Plain-text document sources:

Content starts

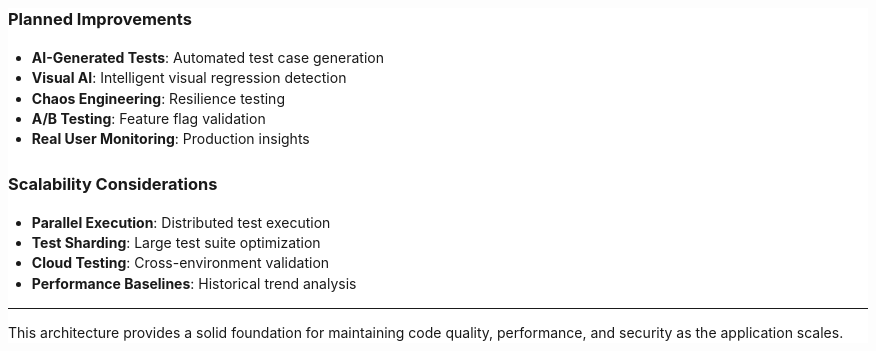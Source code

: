 ### Planned Improvements
- **AI-Generated Tests**: Automated test case generation
- **Visual AI**: Intelligent visual regression detection
- **Chaos Engineering**: Resilience testing
- **A/B Testing**: Feature flag validation
- **Real User Monitoring**: Production insights

### Scalability Considerations
- **Parallel Execution**: Distributed test execution
- **Test Sharding**: Large test suite optimization
- **Cloud Testing**: Cross-environment validation
- **Performance Baselines**: Historical trend analysis

---

This architecture provides a solid foundation for maintaining code quality, performance, and security as the application scales.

Content ends

TASK DETAILS: Reproduce every line above that contains the string "validation".

SOLUTION TO THIS TASK:
- **A/B Testing**: Feature flag validation
- **Cloud Testing**: Cross-environment validation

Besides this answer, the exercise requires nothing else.